I've created a Spring Boot back end with a React front end.
When I'm sending a HTTP request via browser to my backend, I receive a response with empty headers.
When I'm sending a HTTP request via the POSTMAN tool, I got filled headers!
That doesn't make sense to me.
Code: https://github.com/The-Taskmanager/SelfServiceWebwizard
Back end Mapping
@PostMapping("/signin")
public ResponseEntity<?> authenticateUser(@Valid @RequestBody LoginRequest loginRequest) {
Authentication authentication = authenticationManager.authenticate(
new UsernamePasswordAuthenticationToken(
loginRequest.getUsernameOrEmail(),
loginRequest.getPassword()
)
);
SecurityContextHolder.getContext().setAuthentication(authentication);
String jwt = tokenProvider.generateToken(authentication);
HttpHeaders headers = new HttpHeaders();
headers.add("Mustermann", "Max");
headers.add("Content-Type", "application/json");
headers.add("Authorization", new JwtAuthenticationResponse(jwt).getAccessToken());
return ResponseEntity.ok().headers(headers).body(new JwtAuthenticationResponse(jwt));
}
Front end request
login(username: string, password: string) {
fetch('http://localhost:8080/api/auth/signin', {
method: 'POST',
headers: {
'Content-Type': 'application/json'
},
body: JSON.stringify({
"usernameOrEmail": username,
"password": password
})
}).then(response => {
console.log(response);
console.log(response.text());
console.log(response.headers);
})
.catch(error => console.error(error));
}
UPDATE1: Added this method but headers in browser still empty:
CorsConfigurationSource corsConfigurationSource() {
final UrlBasedCorsConfigurationSource source = new UrlBasedCorsConfigurationSource();
CorsConfiguration config = new CorsConfiguration().applyPermitDefaultValues();
source.registerCorsConfiguration("/**", config);
return source;
}
UPDATE2:
When I request with React, Spring Boot shows me this ERROR:
ERROR 8876 --- [nio-8080-exec-4] c.s.jwt.JwtAuthenticationEntryPoint: Responding with unauthorized error.

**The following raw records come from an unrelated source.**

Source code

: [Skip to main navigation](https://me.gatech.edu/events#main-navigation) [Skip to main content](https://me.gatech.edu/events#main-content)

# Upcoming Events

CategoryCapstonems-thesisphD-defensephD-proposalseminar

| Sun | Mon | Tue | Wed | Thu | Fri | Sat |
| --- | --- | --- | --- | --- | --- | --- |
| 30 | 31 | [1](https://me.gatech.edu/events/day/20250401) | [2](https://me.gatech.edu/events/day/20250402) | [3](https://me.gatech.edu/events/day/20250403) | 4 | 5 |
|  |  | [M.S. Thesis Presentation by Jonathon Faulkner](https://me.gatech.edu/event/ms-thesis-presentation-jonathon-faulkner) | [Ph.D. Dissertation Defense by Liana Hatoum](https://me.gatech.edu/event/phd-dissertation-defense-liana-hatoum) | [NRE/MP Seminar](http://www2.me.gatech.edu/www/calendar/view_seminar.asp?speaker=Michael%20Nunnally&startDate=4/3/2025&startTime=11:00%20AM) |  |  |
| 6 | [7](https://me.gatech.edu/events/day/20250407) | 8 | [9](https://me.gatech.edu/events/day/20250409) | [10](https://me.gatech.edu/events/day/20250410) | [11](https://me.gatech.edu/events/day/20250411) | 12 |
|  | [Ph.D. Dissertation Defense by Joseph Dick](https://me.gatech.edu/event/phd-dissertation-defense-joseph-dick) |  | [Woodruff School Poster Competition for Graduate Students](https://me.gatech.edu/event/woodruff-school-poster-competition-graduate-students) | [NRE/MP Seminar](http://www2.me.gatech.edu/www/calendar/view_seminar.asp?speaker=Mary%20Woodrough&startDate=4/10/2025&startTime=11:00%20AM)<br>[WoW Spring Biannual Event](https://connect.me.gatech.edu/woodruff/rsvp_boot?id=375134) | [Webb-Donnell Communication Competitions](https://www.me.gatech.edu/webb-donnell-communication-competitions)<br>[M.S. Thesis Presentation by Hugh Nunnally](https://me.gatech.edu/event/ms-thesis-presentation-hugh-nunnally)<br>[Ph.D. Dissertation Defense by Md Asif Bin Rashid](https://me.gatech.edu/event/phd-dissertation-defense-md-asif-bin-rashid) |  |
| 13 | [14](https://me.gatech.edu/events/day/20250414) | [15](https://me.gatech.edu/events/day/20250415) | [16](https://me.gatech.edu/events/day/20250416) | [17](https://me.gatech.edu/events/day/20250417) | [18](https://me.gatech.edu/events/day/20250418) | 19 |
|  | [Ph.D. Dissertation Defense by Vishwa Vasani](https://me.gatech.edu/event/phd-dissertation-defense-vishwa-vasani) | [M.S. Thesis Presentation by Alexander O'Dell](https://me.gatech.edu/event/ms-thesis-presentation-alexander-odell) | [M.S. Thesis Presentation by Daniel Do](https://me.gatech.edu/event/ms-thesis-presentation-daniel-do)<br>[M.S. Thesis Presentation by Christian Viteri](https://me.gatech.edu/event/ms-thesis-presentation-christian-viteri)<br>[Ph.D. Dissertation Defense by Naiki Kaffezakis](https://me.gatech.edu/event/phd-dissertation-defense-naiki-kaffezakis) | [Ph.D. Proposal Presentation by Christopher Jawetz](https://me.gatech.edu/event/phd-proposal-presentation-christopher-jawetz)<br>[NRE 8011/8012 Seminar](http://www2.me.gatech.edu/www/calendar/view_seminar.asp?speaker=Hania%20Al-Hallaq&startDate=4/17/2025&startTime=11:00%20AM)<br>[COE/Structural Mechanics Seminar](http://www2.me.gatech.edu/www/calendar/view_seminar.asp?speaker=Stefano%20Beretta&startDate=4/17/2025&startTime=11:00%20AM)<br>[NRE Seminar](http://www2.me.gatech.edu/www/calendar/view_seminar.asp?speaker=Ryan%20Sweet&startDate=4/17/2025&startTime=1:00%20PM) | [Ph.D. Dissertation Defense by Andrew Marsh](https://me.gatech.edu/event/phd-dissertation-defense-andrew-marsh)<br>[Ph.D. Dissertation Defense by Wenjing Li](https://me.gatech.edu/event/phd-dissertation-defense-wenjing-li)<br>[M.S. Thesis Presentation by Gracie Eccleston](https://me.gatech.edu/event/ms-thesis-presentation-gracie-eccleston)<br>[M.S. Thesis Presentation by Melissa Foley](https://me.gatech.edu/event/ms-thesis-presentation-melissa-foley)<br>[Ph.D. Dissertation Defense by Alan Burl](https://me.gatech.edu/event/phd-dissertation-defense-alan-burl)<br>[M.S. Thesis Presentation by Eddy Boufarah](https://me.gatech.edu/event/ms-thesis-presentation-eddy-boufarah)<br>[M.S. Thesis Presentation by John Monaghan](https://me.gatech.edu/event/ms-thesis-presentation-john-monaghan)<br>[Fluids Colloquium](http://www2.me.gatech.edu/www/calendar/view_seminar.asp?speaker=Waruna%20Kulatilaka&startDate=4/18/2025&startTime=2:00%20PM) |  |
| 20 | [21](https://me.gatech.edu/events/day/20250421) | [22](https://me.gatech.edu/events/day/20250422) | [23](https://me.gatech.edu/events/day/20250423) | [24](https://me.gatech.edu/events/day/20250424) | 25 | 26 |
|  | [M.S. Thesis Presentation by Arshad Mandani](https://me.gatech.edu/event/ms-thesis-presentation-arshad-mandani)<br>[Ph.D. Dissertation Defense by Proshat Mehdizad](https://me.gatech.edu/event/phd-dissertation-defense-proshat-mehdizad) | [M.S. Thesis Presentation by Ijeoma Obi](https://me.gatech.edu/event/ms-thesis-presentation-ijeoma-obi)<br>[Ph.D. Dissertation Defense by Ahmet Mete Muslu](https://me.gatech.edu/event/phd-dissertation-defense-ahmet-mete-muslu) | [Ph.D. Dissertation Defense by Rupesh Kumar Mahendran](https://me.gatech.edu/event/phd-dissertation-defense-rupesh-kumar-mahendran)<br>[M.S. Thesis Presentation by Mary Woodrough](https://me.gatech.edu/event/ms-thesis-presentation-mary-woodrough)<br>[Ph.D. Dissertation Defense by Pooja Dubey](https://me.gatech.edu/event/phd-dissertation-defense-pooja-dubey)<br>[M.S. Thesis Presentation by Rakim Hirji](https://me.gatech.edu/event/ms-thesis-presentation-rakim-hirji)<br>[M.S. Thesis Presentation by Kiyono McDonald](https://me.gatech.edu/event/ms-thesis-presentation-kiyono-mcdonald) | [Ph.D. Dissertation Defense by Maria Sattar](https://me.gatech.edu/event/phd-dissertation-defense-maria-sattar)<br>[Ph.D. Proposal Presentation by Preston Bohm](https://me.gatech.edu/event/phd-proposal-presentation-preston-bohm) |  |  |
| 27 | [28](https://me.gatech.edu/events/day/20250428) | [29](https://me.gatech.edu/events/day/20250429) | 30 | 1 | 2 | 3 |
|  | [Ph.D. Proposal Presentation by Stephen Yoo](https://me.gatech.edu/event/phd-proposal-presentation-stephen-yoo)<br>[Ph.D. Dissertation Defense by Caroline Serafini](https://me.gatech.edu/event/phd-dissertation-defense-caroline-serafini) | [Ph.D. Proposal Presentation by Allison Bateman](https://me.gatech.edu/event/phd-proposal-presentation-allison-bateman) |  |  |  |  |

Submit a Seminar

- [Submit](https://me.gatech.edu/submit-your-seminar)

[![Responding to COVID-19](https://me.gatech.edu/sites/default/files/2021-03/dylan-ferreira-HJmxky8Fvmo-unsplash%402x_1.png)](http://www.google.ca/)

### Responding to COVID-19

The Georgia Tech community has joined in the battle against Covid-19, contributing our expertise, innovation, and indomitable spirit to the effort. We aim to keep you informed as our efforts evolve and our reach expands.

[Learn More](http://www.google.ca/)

Message - full authentication is required to access this resource
Browser console:
When I request with Postman, Spring Boot shows no ERROR.
UPDATE3:
Request-header send by React:
{
host=[localhost:8080],
content-type=[application/json],
cache-control=[no-cache],
user-agent=[Mozilla/5.0 (Windows NT 6.1; Win64; x64; rv:61.0) Gecko/20100101 Firefox/61.0],
accept-encoding=[gzip, deflate],
content-length=[58],
referer=[http://localhost:8080/],
origin=[http://localhost:8080],
dnt=[1],
connection=[keep-alive],
accept-language=[de,en-US;q=0.7,en;q=0.3],
accept=[*/*]
}
Request-header send by POSTMAN from POSTMAN console:
host:"localhost:8080"
content-type:"application/json"
cache-control:"no-cache"
user-agent:"PostmanRuntime/7.1.5"
accept-encoding:"gzip, deflate"
content-length:68
postman-token:"b00fd7a8-bd34-4a32-8681-990b04012e3b"
cookie:"JSESSIONID=2CAEC9280432DD13AABA53B73B7874AC"
accept:"*/*"
Solved by myself.
Changed code in front end's fetch method
console.log(response.headers)
// changed to:
console.log(response.headers.get('Authorization')
So the headers were there all the time but I couldn't manage to log them in browser console with React.
Nevertheless there is the Spring Boot (full authentication) and Browser (401) error in UPDATE2. Don't know where this is coming from.